# WHAT IS EXPECTED:
The records below should be copied in full, exactly as shown.

(Plain-text document sources)
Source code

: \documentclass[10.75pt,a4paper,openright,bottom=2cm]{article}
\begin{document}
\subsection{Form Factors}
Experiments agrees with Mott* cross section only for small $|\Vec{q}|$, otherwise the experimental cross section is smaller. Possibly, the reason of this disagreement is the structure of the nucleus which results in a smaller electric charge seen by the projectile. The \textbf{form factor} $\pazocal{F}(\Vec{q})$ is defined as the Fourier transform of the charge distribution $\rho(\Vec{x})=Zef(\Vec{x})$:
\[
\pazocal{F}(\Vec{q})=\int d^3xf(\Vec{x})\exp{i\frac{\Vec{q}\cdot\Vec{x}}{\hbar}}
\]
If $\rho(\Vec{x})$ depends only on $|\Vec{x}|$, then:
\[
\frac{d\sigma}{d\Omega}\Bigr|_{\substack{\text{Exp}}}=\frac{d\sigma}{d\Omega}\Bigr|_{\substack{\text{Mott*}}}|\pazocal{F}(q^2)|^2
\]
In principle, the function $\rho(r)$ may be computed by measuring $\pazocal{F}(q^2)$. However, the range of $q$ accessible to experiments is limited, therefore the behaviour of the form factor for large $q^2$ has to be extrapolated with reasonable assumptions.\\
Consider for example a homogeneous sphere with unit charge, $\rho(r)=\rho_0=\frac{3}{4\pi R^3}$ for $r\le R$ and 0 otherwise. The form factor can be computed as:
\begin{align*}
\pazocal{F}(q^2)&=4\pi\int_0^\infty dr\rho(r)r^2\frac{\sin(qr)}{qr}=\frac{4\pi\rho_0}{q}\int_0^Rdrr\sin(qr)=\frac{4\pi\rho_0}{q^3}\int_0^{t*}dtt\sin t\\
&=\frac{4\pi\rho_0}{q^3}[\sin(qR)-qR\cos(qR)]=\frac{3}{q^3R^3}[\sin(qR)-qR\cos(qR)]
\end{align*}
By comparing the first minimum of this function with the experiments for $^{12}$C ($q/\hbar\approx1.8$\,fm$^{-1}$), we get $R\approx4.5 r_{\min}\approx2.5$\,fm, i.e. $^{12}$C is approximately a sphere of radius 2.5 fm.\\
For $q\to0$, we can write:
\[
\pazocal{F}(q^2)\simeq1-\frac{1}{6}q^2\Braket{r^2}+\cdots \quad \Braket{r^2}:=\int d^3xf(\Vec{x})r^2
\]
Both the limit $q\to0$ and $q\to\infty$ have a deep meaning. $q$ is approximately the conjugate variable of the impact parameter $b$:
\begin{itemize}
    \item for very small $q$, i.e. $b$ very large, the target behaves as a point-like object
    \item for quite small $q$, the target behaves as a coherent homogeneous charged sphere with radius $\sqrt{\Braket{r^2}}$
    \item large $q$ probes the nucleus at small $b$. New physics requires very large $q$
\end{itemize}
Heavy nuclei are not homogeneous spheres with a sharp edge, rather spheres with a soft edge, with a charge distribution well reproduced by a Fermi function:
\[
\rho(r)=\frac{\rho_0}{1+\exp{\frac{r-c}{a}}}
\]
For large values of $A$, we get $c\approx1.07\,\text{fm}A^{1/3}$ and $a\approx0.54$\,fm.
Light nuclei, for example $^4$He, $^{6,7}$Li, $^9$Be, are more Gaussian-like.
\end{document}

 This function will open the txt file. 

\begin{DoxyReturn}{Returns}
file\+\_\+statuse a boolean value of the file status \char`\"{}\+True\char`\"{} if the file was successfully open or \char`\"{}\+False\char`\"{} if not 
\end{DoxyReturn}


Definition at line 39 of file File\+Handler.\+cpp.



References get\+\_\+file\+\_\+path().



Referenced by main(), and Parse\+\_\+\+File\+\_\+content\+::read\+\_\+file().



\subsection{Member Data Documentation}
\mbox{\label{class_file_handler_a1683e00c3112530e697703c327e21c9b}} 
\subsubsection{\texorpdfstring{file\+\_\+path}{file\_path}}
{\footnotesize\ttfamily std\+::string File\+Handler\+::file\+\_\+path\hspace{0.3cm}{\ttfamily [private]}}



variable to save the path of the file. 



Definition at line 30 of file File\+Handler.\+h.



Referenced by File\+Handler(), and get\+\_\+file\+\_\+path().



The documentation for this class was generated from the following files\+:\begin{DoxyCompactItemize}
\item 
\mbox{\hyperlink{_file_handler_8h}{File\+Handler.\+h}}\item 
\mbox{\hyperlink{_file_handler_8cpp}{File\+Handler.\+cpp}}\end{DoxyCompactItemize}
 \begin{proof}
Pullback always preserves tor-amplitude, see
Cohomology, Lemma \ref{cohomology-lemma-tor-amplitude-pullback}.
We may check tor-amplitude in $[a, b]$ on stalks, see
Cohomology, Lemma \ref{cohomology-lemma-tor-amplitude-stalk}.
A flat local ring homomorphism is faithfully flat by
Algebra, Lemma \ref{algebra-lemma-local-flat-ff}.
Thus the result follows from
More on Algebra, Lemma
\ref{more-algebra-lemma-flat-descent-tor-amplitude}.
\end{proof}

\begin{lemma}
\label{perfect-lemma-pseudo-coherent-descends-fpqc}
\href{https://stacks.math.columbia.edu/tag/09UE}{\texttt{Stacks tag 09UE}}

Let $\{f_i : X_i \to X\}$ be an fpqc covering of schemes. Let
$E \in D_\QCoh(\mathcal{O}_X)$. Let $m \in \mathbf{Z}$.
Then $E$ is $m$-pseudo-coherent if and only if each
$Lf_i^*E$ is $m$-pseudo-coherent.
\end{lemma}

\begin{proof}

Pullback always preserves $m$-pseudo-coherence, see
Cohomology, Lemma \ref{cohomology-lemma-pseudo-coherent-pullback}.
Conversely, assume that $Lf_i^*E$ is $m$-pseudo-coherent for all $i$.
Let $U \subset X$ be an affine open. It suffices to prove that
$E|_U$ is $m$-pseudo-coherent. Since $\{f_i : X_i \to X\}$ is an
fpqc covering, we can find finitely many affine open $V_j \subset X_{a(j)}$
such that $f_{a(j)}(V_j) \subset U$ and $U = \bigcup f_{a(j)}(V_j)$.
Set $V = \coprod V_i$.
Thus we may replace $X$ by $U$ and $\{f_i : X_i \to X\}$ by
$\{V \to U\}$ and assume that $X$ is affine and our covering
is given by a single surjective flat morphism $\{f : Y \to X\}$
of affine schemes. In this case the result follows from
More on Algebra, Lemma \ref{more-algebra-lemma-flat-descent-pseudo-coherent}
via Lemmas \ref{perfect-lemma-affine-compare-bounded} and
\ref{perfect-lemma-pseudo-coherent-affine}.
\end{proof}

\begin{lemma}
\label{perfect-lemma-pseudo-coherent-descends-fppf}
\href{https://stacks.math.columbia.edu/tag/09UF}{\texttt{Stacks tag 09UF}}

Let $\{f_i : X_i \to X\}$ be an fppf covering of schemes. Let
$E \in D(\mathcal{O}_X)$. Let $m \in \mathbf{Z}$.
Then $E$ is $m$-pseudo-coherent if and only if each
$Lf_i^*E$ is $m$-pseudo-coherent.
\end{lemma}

# OUTPUT FOR THIS EXERCISE:
Source code

: \documentclass[10.75pt,a4paper,openright,bottom=2cm]{article}
\begin{document}
\subsection{Form Factors}
Experiments agrees with Mott* cross section only for small $|\Vec{q}|$, otherwise the experimental cross section is smaller. Possibly, the reason of this disagreement is the structure of the nucleus which results in a smaller electric charge seen by the projectile. The \textbf{form factor} $\pazocal{F}(\Vec{q})$ is defined as the Fourier transform of the charge distribution $\rho(\Vec{x})=Zef(\Vec{x})$:
\[
\pazocal{F}(\Vec{q})=\int d^3xf(\Vec{x})\exp{i\frac{\Vec{q}\cdot\Vec{x}}{\hbar}}
\]
If $\rho(\Vec{x})$ depends only on $|\Vec{x}|$, then:
\[
\frac{d\sigma}{d\Omega}\Bigr|_{\substack{\text{Exp}}}=\frac{d\sigma}{d\Omega}\Bigr|_{\substack{\text{Mott*}}}|\pazocal{F}(q^2)|^2
\]
In principle, the function $\rho(r)$ may be computed by measuring $\pazocal{F}(q^2)$. However, the range of $q$ accessible to experiments is limited, therefore the behaviour of the form factor for large $q^2$ has to be extrapolated with reasonable assumptions.\\
Consider for example a homogeneous sphere with unit charge, $\rho(r)=\rho_0=\frac{3}{4\pi R^3}$ for $r\le R$ and 0 otherwise. The form factor can be computed as:
\begin{align*}
\pazocal{F}(q^2)&=4\pi\int_0^\infty dr\rho(r)r^2\frac{\sin(qr)}{qr}=\frac{4\pi\rho_0}{q}\int_0^Rdrr\sin(qr)=\frac{4\pi\rho_0}{q^3}\int_0^{t*}dtt\sin t\\
&=\frac{4\pi\rho_0}{q^3}[\sin(qR)-qR\cos(qR)]=\frac{3}{q^3R^3}[\sin(qR)-qR\cos(qR)]
\end{align*}
By comparing the first minimum of this function with the experiments for $^{12}$C ($q/\hbar\approx1.8$\,fm$^{-1}$), we get $R\approx4.5 r_{\min}\approx2.5$\,fm, i.e. $^{12}$C is approximately a sphere of radius 2.5 fm.\\
For $q\to0$, we can write:
\[
\pazocal{F}(q^2)\simeq1-\frac{1}{6}q^2\Braket{r^2}+\cdots \quad \Braket{r^2}:=\int d^3xf(\Vec{x})r^2
\]
Both the limit $q\to0$ and $q\to\infty$ have a deep meaning. $q$ is approximately the conjugate variable of the impact parameter $b$:
\begin{itemize}
    \item for very small $q$, i.e. $b$ very large, the target behaves as a point-like object
    \item for quite small $q$, the target behaves as a coherent homogeneous charged sphere with radius $\sqrt{\Braket{r^2}}$
    \item large $q$ probes the nucleus at small $b$. New physics requires very large $q$
\end{itemize}
Heavy nuclei are not homogeneous spheres with a sharp edge, rather spheres with a soft edge, with a charge distribution well reproduced by a Fermi function:
\[
\rho(r)=\frac{\rho_0}{1+\exp{\frac{r-c}{a}}}
\]
For large values of $A$, we get $c\approx1.07\,\text{fm}A^{1/3}$ and $a\approx0.54$\,fm.
Light nuclei, for example $^4$He, $^{6,7}$Li, $^9$Be, are more Gaussian-like.
\end{document}

 This function will open the txt file. 

\begin{DoxyReturn}{Returns}
file\+\_\+statuse a boolean value of the file status \char`\"{}\+True\char`\"{} if the file was successfully open or \char`\"{}\+False\char`\"{} if not 
\end{DoxyReturn}


Definition at line 39 of file File\+Handler.\+cpp.



References get\+\_\+file\+\_\+path().



Referenced by main(), and Parse\+\_\+\+File\+\_\+content\+::read\+\_\+file().



\subsection{Member Data Documentation}
\mbox{\label{class_file_handler_a1683e00c3112530e697703c327e21c9b}} 
\subsubsection{\texorpdfstring{file\+\_\+path}{file\_path}}
{\footnotesize\ttfamily std\+::string File\+Handler\+::file\+\_\+path\hspace{0.3cm}{\ttfamily [private]}}



variable to save the path of the file. 



Definition at line 30 of file File\+Handler.\+h.



Referenced by File\+Handler(), and get\+\_\+file\+\_\+path().



The documentation for this class was generated from the following files\+:\begin{DoxyCompactItemize}
\item 
\mbox{\hyperlink{_file_handler_8h}{File\+Handler.\+h}}\item 
\mbox{\hyperlink{_file_handler_8cpp}{File\+Handler.\+cpp}}\end{DoxyCompactItemize}
 \begin{proof}
Pullback always preserves tor-amplitude, see
Cohomology, Lemma \ref{cohomology-lemma-tor-amplitude-pullback}.
We may check tor-amplitude in $[a, b]$ on stalks, see
Cohomology, Lemma \ref{cohomology-lemma-tor-amplitude-stalk}.
A flat local ring homomorphism is faithfully flat by
Algebra, Lemma \ref{algebra-lemma-local-flat-ff}.
Thus the result follows from
More on Algebra, Lemma
\ref{more-algebra-lemma-flat-descent-tor-amplitude}.
\end{proof}

\begin{lemma}
\label{perfect-lemma-pseudo-coherent-descends-fpqc}
\href{https://stacks.math.columbia.edu/tag/09UE}{\texttt{Stacks tag 09UE}}

Let $\{f_i : X_i \to X\}$ be an fpqc covering of schemes. Let
$E \in D_\QCoh(\mathcal{O}_X)$. Let $m \in \mathbf{Z}$.
Then $E$ is $m$-pseudo-coherent if and only if each
$Lf_i^*E$ is $m$-pseudo-coherent.
\end{lemma}

\begin{proof}

Pullback always preserves $m$-pseudo-coherence, see
Cohomology, Lemma \ref{cohomology-lemma-pseudo-coherent-pullback}.
Conversely, assume that $Lf_i^*E$ is $m$-pseudo-coherent for all $i$.
Let $U \subset X$ be an affine open. It suffices to prove that
$E|_U$ is $m$-pseudo-coherent. Since $\{f_i : X_i \to X\}$ is an
fpqc covering, we can find finitely many affine open $V_j \subset X_{a(j)}$
such that $f_{a(j)}(V_j) \subset U$ and $U = \bigcup f_{a(j)}(V_j)$.
Set $V = \coprod V_i$.
Thus we may replace $X$ by $U$ and $\{f_i : X_i \to X\}$ by
$\{V \to U\}$ and assume that $X$ is affine and our covering
is given by a single surjective flat morphism $\{f : Y \to X\}$
of affine schemes. In this case the result follows from
More on Algebra, Lemma \ref{more-algebra-lemma-flat-descent-pseudo-coherent}
via Lemmas \ref{perfect-lemma-affine-compare-bounded} and
\ref{perfect-lemma-pseudo-coherent-affine}.
\end{proof}

\begin{lemma}
\label{perfect-lemma-pseudo-coherent-descends-fppf}
\href{https://stacks.math.columbia.edu/tag/09UF}{\texttt{Stacks tag 09UF}}

Let $\{f_i : X_i \to X\}$ be an fppf covering of schemes. Let
$E \in D(\mathcal{O}_X)$. Let $m \in \mathbf{Z}$.
Then $E$ is $m$-pseudo-coherent if and only if each
$Lf_i^*E$ is $m$-pseudo-coherent.
\end{lemma}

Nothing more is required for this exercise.